Honestly, when someone feels as though the people of the church have failed them, my first inclination is thinking, "Yeah, I'm sure that (the pastor, another member, etc.) has said or done something to fail you." My second inclination is, "Yeah, we probably did something that you found hurtful (not intentionally) but if we cannot find it within our hearts to practice grace and forgiveness to one another, then, quite frankly, maybe there are some unrealistic expectations at work here, especially in the light of the gospel of Christ Jesus our Lord."
This came to mind earlier this week as my friend Juan posted the following quote on Facebook:
"This community will disappoint them. It's a matter of when, not if. We will let them down or I'll say something stupid and hurt their feelings. I then invite them on this side of their inevitable disappointment to decide if they'll stick around after it happens. If they choose to leave when we don't meet their expectations, they won't get to see how the grace of God can come in and fill the holes left by our community's failure, and that's just too beautiful and too real to miss." - Nadia Bolz-Weber in Pastrix
Bam!
In any church that has been around as long as North Cross, (and we haven't been around that long at all) chances are 100% that someone (pastors, members) has said or done something that has hurt us. Lord knows, as one of your pastors, I have been far from perfect (and that's hard to say for a perfectionist) in how I have done various aspects of my job. Lord knows that decisions have been made that, in hindsight, most definitely should have been handled better.
My response is usually a deep sigh of frustration and lament. No one that I know has gone into pastoral ministry with the intention of hurting people intentionally or unintentionally. (In fact, I think many would be surprised at how much we think of, pray for, and worry about every person even remotely connected to the church.) Internally, I must say when this - pain and disappointment as a result of something that someone (including me) has done - happens part of me is not surprised or shocked.
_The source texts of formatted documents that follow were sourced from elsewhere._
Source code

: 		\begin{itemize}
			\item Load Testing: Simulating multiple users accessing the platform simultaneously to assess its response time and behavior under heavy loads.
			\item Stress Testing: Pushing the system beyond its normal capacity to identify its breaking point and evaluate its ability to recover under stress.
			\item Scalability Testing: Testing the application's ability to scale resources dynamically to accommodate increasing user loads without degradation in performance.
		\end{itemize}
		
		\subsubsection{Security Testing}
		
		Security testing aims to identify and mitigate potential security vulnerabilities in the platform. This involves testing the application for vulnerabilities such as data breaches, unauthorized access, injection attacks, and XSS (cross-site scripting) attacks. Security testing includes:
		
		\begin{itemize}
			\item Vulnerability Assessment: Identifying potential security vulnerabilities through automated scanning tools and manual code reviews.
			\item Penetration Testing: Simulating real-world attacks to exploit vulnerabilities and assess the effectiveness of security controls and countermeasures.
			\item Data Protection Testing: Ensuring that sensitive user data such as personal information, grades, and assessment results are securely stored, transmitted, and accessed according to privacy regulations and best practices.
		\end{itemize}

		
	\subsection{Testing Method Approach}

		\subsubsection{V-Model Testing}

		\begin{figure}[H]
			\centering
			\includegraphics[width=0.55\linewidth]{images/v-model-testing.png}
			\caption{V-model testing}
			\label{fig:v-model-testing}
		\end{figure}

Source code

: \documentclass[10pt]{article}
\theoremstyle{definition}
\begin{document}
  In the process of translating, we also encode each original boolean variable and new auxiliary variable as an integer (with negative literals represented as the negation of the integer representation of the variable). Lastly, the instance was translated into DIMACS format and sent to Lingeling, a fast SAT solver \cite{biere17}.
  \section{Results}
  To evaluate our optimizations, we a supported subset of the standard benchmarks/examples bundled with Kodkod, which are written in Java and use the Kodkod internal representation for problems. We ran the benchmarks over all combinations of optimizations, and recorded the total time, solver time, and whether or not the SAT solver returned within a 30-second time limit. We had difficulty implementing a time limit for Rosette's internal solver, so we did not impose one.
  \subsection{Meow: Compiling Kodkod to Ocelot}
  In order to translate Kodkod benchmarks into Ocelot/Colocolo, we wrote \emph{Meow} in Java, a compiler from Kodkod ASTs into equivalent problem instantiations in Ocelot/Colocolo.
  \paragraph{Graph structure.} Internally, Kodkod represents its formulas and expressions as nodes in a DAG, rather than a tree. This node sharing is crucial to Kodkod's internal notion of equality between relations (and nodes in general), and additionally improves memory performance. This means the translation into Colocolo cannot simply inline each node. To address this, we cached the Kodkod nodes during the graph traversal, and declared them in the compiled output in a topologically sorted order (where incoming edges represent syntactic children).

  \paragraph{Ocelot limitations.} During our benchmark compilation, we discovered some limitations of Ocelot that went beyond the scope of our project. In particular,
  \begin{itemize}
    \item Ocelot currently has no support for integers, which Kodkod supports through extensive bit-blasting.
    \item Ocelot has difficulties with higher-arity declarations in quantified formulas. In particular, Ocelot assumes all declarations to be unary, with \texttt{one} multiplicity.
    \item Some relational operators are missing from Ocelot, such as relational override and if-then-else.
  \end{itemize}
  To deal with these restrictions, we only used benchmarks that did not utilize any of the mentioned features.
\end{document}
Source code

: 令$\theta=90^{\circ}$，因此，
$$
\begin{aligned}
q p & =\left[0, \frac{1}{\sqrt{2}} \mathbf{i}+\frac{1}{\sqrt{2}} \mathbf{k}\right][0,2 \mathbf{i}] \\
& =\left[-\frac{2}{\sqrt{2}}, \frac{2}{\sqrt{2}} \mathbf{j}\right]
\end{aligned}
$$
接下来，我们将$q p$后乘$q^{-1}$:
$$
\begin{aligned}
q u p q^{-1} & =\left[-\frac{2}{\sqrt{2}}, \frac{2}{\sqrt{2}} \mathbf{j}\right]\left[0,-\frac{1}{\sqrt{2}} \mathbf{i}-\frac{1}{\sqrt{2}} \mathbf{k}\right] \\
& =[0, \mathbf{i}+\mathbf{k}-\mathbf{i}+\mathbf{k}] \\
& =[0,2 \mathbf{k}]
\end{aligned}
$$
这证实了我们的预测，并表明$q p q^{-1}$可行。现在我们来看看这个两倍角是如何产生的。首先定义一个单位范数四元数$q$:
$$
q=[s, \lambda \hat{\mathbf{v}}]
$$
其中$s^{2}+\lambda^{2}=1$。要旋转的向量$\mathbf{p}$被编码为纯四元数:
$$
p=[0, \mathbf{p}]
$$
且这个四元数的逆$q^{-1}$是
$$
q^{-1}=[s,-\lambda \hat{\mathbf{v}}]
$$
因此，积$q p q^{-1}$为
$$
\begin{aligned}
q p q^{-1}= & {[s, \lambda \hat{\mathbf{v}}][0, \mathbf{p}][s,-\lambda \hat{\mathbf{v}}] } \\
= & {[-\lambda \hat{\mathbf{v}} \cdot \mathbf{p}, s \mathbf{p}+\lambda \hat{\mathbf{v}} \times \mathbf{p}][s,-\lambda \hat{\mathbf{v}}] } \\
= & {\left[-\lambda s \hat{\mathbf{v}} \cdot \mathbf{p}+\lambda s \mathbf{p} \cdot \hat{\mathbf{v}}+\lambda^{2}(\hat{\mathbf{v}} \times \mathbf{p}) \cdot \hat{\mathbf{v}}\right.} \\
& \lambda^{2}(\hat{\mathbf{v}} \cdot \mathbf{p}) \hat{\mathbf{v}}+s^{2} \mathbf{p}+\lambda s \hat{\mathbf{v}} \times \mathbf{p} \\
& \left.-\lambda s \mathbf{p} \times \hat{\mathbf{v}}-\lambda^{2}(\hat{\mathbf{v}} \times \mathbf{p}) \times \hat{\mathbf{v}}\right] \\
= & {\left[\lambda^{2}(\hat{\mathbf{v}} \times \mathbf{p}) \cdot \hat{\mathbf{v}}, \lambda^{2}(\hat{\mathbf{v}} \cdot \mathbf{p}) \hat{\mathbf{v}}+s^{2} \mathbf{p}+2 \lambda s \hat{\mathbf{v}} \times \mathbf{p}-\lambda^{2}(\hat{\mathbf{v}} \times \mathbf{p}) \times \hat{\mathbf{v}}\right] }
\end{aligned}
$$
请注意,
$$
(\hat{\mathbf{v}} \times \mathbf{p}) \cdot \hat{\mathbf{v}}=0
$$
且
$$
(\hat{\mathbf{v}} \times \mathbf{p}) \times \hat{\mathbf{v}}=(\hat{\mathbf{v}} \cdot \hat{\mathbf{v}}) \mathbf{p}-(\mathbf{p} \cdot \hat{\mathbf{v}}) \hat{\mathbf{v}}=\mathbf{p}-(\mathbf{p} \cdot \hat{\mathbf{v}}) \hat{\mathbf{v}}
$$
When I say that I'm not surprised or shocked, it's meant not in a dismissive way but in a, "Yeah, a mistake was made. Wrong words, actions, and attitudes may have been used in a way that caused you to become very angry, very frustrated, very wounded." I mean it because there's not a one of us writing or reading this message that hasn't made grave, traumatic errors that have hurt people whom we love.
The reason Nadia's quote resonated with me so much is that she is dead-on accurate. Instead of being people who realize that in any long-term relationship (which being a part of any church is) not everything will be handled perfectly, we decide to cut-and-run (emotionally if not physically) rather than acknowledging our pain and allowing Christ to do healing work within us individually and as a community.
Are we ready to be healed? Are we ready to forgive? Are we ready to be forgiven? Are we ready to embody reconciliation and redemption?
Or are we going to be people who limit the ability of God to heal and unite us not because of what we have done or not done to each other but because of the grace found in the broken body and spilled blood of a savior nailed to the cross 2,000 years ago?
You've been warned, my friends. Being a part of this or any church for any length of time means that at some point someone or something will hurt you. For that, I am truly sorry. However, while we acknowledge our human imperfection, let us further acknowledge that we worship a God of grace, redemption, and reconciliation.
If God forgives us for the ways that we have hurt him, who are we to say that there are people that we cannot forgive?
Easy? No. Essential? Like it or not, Yes.
And that, my friends, is part of why we are here. How can we tell the world about the forgiveness we experience through the grace of God embodied in Christ if we cannot or will not engage in the business of forgiving and being reconciled to each other?
Easy? No. Essential? Like it or not, Yes.